We’ve just launched Issue 3 of Jarry, and the past six months flew by so quickly that I missed my appropriate window of opportunity to share a favorite recipe from Issue 2. So before it’s too late, this is a quiet but great recipe from our magazine, one that readers might miss because as it’s incorporated into a photo series where spice blends are applied to the lips of models. Think about it… lips… spices…. blend!
Anyway, Andy Baraghani—a senior food editor at Bon Appetit who, in his recipes there and elsewhere, has always challenged and inspired my cooking—developed this recipe for us at Jarry. It’s very, very simple, inspired, he says, by the sweet-spicy-sour flavors employed at the restaurant El Rey here in New York.
“Sweet-spicy-sour” is a very accurate way to describe it—that’s what it adds to and draws out of the foods I’ve sprinkled it over. I dusted avocado toasts and hard-boiled eggs with it; mixed it with flaky salt, then spread it on a small plate to dip cold watermelon wedges into; I sprinkle it over pastas that need *something* to cut the richness. Andy recommends adding it to simple winter citrus salads. It’s one of those little tricks that make something old taste new. Likewise, and reminded by Heidi Swanson’s recent recipe, this blend has been shaking up my popcorn game.
Andy’s Sumac and Maras Spice Mix
Recipe by Andy Baraghani, from Jarry Issue 2
Not every supermarket carries these spices, but middle eastern groceries will, and you can always order them online. I was unfamiliar with Maras pepper before—it’s sweet, has a bit of acidity, moderate heat, and more moisture than standard pepper flakes (I believe they’re pressed with a little oil before packaging, and seasoned with salt as well). And nigella seeds, which I’d seen sprinkled over flatbreads at Indian restaurants here, have a delightful, fruity nuttniess; they’re called “black caraway seed” on the package, but I’m not sure that standard caraway is a good substitute—that trademark flavor isn’t very pronounced in here. Then there’s sumac, with its sourness and astringency—I got familiar with that by reading Louisa Shafia’s wonderful book The New Persian Kitchen.
Makes about 1/3 cup
3 tablespoons sumac
1 tablespoon Maras pepper
1 tablespoon nigella seeds
Combine all ingredients in a small bowl.
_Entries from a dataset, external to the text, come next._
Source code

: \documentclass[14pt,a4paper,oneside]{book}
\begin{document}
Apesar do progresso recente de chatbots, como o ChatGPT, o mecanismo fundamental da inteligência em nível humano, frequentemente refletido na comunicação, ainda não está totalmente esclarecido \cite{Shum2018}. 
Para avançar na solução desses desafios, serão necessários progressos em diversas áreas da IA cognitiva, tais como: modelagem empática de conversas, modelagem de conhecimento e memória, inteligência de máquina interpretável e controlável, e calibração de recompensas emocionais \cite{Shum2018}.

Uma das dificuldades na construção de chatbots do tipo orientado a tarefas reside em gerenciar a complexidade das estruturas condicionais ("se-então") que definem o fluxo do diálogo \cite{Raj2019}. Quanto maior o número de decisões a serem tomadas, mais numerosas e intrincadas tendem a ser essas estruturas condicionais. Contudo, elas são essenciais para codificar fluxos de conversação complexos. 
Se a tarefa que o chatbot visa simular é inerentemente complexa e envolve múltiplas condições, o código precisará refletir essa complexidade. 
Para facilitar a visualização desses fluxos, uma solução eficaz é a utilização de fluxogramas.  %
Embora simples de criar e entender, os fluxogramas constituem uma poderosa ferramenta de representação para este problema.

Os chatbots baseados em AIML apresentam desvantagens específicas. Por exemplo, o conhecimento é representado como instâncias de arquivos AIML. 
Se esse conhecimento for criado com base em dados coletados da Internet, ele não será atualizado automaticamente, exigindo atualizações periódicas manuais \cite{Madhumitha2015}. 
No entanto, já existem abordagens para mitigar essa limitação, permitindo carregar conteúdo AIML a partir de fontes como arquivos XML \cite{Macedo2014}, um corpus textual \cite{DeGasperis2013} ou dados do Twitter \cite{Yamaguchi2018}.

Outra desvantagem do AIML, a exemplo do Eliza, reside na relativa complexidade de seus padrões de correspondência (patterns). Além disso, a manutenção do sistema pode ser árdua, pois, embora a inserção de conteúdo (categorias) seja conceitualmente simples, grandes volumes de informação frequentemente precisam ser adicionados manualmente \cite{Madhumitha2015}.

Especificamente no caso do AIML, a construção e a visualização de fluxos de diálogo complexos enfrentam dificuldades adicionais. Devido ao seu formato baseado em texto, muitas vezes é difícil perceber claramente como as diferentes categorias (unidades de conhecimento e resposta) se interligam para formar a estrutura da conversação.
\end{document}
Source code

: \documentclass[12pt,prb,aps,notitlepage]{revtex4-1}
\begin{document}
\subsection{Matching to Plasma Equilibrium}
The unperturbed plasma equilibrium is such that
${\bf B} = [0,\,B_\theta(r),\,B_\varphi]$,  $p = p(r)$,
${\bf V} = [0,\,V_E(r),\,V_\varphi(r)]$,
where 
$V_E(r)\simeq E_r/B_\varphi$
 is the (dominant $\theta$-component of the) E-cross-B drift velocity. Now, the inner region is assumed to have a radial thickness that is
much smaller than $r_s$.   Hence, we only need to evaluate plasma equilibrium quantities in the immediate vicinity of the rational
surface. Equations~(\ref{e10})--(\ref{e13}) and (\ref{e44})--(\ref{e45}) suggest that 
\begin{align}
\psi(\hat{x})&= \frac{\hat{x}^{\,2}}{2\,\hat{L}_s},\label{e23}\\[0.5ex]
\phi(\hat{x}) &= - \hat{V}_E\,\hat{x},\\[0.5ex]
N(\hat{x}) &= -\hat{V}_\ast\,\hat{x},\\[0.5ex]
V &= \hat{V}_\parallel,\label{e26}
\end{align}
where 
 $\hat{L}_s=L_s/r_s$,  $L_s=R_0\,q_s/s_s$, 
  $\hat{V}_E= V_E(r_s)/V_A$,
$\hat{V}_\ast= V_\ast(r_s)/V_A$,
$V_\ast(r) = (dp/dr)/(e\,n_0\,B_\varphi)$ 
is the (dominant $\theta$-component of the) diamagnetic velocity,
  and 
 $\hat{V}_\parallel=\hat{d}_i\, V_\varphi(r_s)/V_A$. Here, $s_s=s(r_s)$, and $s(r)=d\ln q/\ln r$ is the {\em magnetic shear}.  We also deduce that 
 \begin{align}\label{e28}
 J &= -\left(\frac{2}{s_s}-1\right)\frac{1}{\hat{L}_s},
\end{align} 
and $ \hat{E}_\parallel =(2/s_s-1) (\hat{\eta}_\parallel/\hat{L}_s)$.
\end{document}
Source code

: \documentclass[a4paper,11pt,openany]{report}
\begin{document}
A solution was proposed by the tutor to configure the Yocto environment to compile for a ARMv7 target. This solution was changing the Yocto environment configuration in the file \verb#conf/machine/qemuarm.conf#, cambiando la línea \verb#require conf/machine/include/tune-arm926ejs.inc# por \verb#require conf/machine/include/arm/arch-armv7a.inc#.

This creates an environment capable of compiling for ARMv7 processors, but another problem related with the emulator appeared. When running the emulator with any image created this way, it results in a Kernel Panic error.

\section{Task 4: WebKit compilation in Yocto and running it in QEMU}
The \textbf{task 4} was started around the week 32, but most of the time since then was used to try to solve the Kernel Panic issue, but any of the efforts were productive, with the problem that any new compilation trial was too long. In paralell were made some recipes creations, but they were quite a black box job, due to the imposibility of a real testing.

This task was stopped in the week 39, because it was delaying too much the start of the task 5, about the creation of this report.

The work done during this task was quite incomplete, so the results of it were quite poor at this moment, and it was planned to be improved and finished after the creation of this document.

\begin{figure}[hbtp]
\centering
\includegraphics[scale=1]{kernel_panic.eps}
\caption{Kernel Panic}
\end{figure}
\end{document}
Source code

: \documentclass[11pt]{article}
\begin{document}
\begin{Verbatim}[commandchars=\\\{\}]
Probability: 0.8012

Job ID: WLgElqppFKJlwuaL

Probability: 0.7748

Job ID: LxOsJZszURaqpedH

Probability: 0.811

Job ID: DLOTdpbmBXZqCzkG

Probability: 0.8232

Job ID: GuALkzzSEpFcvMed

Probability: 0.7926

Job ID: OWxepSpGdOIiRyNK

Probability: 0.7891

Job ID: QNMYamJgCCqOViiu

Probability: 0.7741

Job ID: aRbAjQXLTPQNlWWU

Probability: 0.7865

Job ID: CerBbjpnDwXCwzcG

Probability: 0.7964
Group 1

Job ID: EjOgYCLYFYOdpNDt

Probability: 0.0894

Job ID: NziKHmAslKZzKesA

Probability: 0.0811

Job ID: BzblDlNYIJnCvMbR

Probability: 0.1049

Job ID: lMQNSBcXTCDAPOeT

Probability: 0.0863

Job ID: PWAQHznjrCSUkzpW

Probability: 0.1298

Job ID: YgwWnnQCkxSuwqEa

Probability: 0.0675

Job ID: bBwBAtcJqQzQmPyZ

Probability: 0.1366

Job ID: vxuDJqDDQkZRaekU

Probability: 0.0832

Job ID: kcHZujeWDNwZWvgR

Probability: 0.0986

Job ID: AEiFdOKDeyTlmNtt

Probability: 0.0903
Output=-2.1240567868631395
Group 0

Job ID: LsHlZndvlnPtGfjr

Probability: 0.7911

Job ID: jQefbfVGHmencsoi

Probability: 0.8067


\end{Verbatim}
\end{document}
To transfer them into a spice jar, pour them on a piece of parchment paper, then lift the edges to create a gutter, and tip the blend into the jar.
Sumac and Maras Spiced Popcorn
I like olive oil with this, but melted butter—or clarified butter—or coconut oil would also probably be nice.
Makes about 6 cups
Splash vegetable, grapeseed, canola, or other high-smoke-point oil
1/3 cup popcorn kernels
2-3 tablespoons olive oil
Heaping tablespoon Sumac and Maras Spice Mix
Salt to taste
Place a pot or Dutch oven over medium heat. Add the vegetable oil and 4 or 5 of the popcorn kernels and cover the pot. Once you hear them pop, add the remaining kernels and cover again. Swirl the pan often—using mitted hands—and then once the kernels start popping, give the lidded pot a gentle shake. Continue doing this until the popping subsides, which will take 3 to 7 minutes. Go by ear rather than the clock.
(I know that millions of people have made popcorn this way forever, but I struggled for years with it—I always got either burnt popcorn or kernels that failed to pop. Maintaining a solid medium-level heat was the trick for me, and then listening closely so as to not remove the pot too soon.)
Tip the popped popcorn into a bowl then return the pot to the heat. Add the olive oil, swirling it over the heat just enough to loosen it up, then drizzle it over the popcorn. Sprinkle with the spice blend and salt to taste, and toss well. Serve warm, or, after cooling, transfer to airtight bags or containers to snack on later.